Additionally, the letter notifies the county that its policy potentially violates the Fourth Amendment because the Sheriff’s Office is conducting a suspicionless search and the Equal Protection Clause because the policy singles out visitors to DSS and is not applied to any other county offices. The County’s criminal warrant policy impacts Ulster’s neediest, including those with mental and physical disabilities, the elderly, particularly those that require assistance to visit DSS or the Office of the Aging, and those most likely to forgo needed assistance because of fear of the interaction with law enforcement, such as domestic violence survivors, homeless people, and immigrants, particularly families that contain members with differing immigration status, such as undocumented parents visiting DSS on behalf of their eligible citizen children.
NCLEJ and NYCLU sent the letter on October 30, 2014 to the Ulster County Executive; Ulster County Sheriff’s Office; the Commissioner of the Ulster County DSS, and copied to the Chair of the Ulster County Legislature; the OTDA Commissioner; the Director of Food and Nutrition Policy at OTDA; and the SNAP Director for the Northeast Regional Office at the Food and Nutrition Service at USDA.
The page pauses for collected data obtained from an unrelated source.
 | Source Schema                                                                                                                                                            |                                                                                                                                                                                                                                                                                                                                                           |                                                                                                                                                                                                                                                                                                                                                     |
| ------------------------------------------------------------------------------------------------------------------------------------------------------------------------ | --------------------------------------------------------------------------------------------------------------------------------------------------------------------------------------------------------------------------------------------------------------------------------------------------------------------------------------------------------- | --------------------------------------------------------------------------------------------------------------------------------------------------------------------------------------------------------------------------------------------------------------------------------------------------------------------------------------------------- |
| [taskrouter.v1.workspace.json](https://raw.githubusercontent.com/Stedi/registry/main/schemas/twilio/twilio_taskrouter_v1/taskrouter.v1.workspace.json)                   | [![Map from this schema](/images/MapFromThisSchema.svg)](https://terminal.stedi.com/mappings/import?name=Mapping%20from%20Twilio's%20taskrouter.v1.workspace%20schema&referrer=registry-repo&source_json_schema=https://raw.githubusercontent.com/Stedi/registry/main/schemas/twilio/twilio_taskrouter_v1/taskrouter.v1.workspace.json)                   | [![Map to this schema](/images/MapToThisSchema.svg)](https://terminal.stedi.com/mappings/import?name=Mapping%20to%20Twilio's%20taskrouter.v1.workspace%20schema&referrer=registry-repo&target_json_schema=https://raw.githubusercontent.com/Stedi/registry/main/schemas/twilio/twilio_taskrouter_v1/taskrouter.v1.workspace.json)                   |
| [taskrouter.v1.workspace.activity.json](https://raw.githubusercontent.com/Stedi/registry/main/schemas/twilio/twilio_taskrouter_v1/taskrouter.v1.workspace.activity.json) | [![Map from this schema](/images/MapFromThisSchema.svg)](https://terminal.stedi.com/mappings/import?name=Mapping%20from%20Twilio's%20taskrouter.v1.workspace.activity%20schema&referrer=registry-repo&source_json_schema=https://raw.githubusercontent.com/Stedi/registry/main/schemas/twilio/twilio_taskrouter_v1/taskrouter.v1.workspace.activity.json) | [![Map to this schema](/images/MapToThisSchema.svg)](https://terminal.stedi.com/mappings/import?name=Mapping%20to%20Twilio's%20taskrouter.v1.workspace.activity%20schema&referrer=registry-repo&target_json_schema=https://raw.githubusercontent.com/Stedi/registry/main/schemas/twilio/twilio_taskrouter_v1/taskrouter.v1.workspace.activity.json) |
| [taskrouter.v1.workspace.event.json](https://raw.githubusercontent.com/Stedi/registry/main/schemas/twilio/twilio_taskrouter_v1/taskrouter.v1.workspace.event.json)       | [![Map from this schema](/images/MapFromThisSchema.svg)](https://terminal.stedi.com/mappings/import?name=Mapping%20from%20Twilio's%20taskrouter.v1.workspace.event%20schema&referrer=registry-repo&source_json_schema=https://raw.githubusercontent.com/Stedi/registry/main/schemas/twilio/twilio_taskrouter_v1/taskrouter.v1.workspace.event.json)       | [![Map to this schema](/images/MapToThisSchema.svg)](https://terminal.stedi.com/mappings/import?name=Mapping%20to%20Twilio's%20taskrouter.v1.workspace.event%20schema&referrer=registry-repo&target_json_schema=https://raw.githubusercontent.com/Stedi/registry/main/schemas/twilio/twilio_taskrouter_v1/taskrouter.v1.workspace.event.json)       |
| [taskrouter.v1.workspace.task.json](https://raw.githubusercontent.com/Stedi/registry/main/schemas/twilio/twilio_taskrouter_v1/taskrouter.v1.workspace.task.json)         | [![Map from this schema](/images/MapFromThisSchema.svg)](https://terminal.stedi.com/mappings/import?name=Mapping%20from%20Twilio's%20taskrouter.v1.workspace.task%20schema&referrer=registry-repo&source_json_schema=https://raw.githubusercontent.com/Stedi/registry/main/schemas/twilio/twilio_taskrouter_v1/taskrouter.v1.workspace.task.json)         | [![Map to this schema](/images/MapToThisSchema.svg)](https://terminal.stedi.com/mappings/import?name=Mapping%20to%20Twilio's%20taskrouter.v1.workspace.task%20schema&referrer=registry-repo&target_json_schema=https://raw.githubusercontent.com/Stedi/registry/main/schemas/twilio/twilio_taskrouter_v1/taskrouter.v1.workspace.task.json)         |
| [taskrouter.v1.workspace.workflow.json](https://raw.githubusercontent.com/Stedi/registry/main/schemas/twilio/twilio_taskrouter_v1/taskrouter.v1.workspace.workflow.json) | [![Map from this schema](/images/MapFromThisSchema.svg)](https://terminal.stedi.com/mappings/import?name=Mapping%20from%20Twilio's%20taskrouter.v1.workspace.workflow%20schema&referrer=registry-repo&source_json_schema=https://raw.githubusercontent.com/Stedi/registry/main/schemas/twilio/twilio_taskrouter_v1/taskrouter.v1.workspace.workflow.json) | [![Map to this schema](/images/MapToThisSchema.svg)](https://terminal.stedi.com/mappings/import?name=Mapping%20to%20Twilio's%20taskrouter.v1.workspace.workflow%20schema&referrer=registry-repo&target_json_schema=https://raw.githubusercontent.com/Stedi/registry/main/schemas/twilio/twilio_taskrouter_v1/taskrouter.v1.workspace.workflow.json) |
The American Association of Retired Persons New York, after NCLEJ’s encouragement, and the Worker Justice Center of New York located in Ulster County wrote to county officials in November 2014 supporting NCLEJ’s position on behalf of their constituencies. On November 6, 2014, the DSS Commissioner asked the Ulster County Sheriff to stop conducting the checks pending a review and discussion by county legislators.
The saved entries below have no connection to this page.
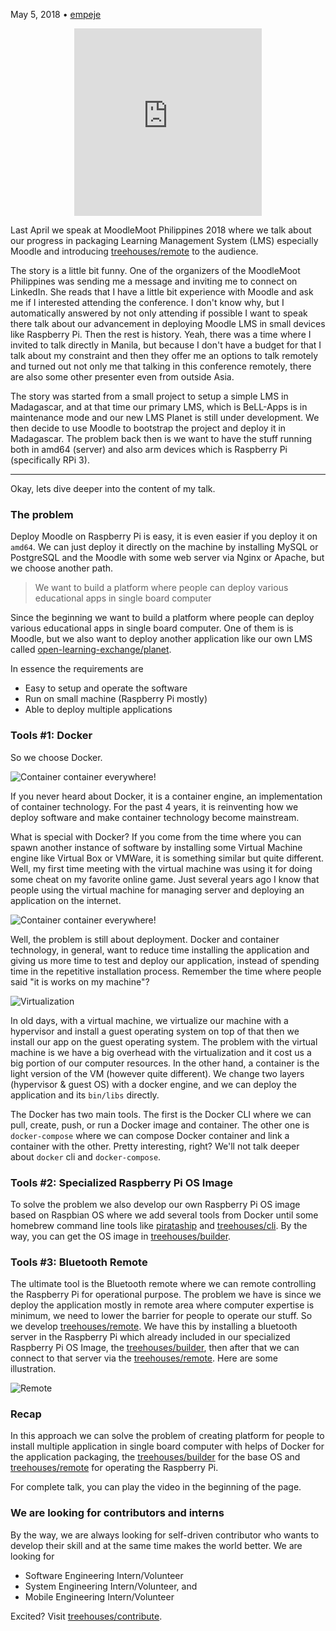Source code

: May 5, 2018 • [empeje](https://github.com/empeje)

<center><embed src="https://assets.moodlemoot.org/sites/41/20180502090135/RASPBERRY-MOODLE-Deploying-Moodle-in-Raspberry-Pi-in-the-field-for-Open-Learning-Exchange.pdf" width="300" height="300"></center>

Last April we speak at MoodleMoot Philippines 2018 where we talk about our progress in packaging Learning Management System (LMS) especially Moodle and introducing [treehouses/remote](https://github.com/treehouses/remote/issues) to the audience.

The story is a little bit funny. One of the organizers of the MoodleMoot Philippines was sending me a message and inviting me to connect on LinkedIn. She reads that I have a little bit experience with Moodle and ask me if I interested attending the conference. I don't know why, but I automatically answered by not only attending if possible I want to speak there talk about our advancement in deploying Moodle LMS in small devices like Raspberry Pi. Then the rest is history. Yeah, there was a time where I invited to talk directly in Manila, but because I don't have a budget for that I talk about my constraint and then they offer me an options to talk remotely and turned out not only me that talking in this conference remotely, there are also some other presenter even from outside Asia.

The story was started from a small project to setup a simple LMS in Madagascar, and at that time our primary LMS, which is BeLL-Apps is in maintenance mode and our new LMS Planet is still under development. We then decide to use Moodle to bootstrap the project and deploy it in Madagascar. The problem back then is we want to have the stuff running both in amd64 (server) and also arm devices which is Raspberry Pi (specifically RPi 3).

***

Okay, lets dive deeper into the content of my talk.

### The problem

Deploy Moodle on Raspberry Pi is easy, it is even easier if you deploy it on `amd64`. We can just deploy it directly on the machine by installing MySQL or PostgreSQL and the Moodle with some web server via Nginx or Apache, but we choose another path.

>We want to build a platform where people can deploy various educational apps in single board computer

Since the beginning we want to build a platform where people can deploy various educational apps in single board computer. One of them is is Moodle, but we also want to deploy another application like our own LMS called [open-learning-exchange/planet](https://github.com/open-learning-exchange/planet/).

In essence the requirements are

* Easy to setup and operate the software
* Run on small machine (Raspberry Pi mostly)
* Able to deploy multiple applications

### Tools #1: Docker

So we choose Docker.

![](/images/container-meme.jpg "Container container everywhere!")

If you never heard about Docker, it is a container engine, an implementation of container technology. For the past 4 years, it is reinventing how we deploy software and make container technology become mainstream.

What is special with Docker? If you come from the time where you can spawn another instance of software by installing some Virtual Machine engine like Virtual Box or VMWare, it is something similar but quite different. Well, my first time meeting with the virtual machine was using it for doing some cheat on my favorite online game. Just several years ago I know that people using the virtual machine for managing server and deploying an application on the internet.

![](/images/run-on-my-machine.jpeg "Container container everywhere!")

Well, the problem is still about deployment. Docker and container technology, in general, want to reduce time installing the application and giving us more time to test and deploy our application, instead of spending time in the repetitive installation process. Remember the time where people said "it is works on my machine"?

![](/images/virtualization.png "Virtualization")

In old days, with a virtual machine, we virtualize our machine with a hypervisor and install a guest operating system on top of that then we install our app on the guest operating system. The problem with the virtual machine is we have a big overhead with the virtualization and it cost us a big portion of our computer resources. In the other hand, a container is the light version of the VM (however quite different). We change two layers (hypervisor & guest OS) with a docker engine, and we can deploy the application and its `bin/libs` directly.

The Docker has two main tools. The first is the Docker CLI where we can pull, create, push, or run a Docker image and container. The other one is `docker-compose` where we can compose Docker container and link a container with the other. Pretty interesting, right? We'll not talk deeper about `docker` cli and `docker-compose`.

### Tools #2: Specialized Raspberry Pi OS Image

To solve the problem we also develop our own Raspberry Pi OS image based on Raspbian OS where we add several tools from Docker until some homebrew command line tools like [pirataship](https://github.com/ole-vi/pirateship) and [treehouses/cli](https://github.com/treehouses/cli). By the way, you can get the OS image in [treehouses/builder](https://github.com/treehouses/builder).

### Tools #3: Bluetooth Remote

The ultimate tool is the Bluetooth remote where we can remote controlling the Raspberry Pi for operational purpose. The problem we have is since we deploy the application mostly in remote area where computer expertise is minimum, we need to lower the barrier for people to operate our stuff. So we develop [treehouses/remote](https://github.com/treehouses/remote/). We have this by installing a bluetooth server in the Raspberry Pi which already included in our specialized Raspberry Pi OS Image, the [treehouses/builder](https://github.com/treehouses/builder), then after that we can connect to that server via the [treehouses/remote](https://github.com/treehouses/remote/). Here are some illustration.

![](/images/remote.jpg "Remote")

### Recap

In this approach we can solve the problem of creating platform for people to install multiple application in single board computer with helps of Docker for the application packaging, the [treehouses/builder](https://github.com/treehouses/builder) for the base OS and [treehouses/remote](https://github.com/treehouses/remote/) for operating the Raspberry Pi.

For complete talk, you can play the video in the beginning of the page.

### We are looking for contributors and interns

By the way, we are always looking for self-driven contributor who wants to develop their skill and at the same time makes the world better. We are looking for 

* Software Engineering Intern/Volunteer
* System Engineering Intern/Volunteer, and
* Mobile Engineering Intern/Volunteer

Excited? Visit [treehouses/contribute](https://github.com/treehouses/contribute).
On November 18, 2014, after an emergency meeting of the County Legislature to address the warrant check policy and consider a budget amendment removing funding for Sheriff Department officers at DSS, the Sheriff agreed to suspend the policy. The Ulster County Legislature tasked the Laws and Rules Committee to develop a county-wide policy that addresses NCLEJ and NYCLU’s demands.
NCLEJ has repeatedly successfully challenged efforts by governmental officials and agencies to limit the rights of needy families to apply for assistance. In a series of successes in New York City, NCLEJ put an end to the then mayor’s plans to erect barriers to access for the City’s poorest residents.
Warrant checks at Ulster County Social Services office called misguided, discriminatory
The Daily Freeman, October 30, 2014
Ulster County Social Services boss says he opposes deputies checking visitors to his department for warrants
The Daily Freeman, November 6, 2014
Ulster sheriff under fire over checks for outstanding warrants
Times Herald-Record, November 6, 2014
Civil Liberties Groups Outraged by DSS Warrant Checks
Saugerties Times, November 7, 2014
“Irrespective of motive, policies and practices that deter people from going to DSS and applying for benefits that they are legally entitled to is something that concerns us,” said NCLEJ Senior Attorney, Laura Redman.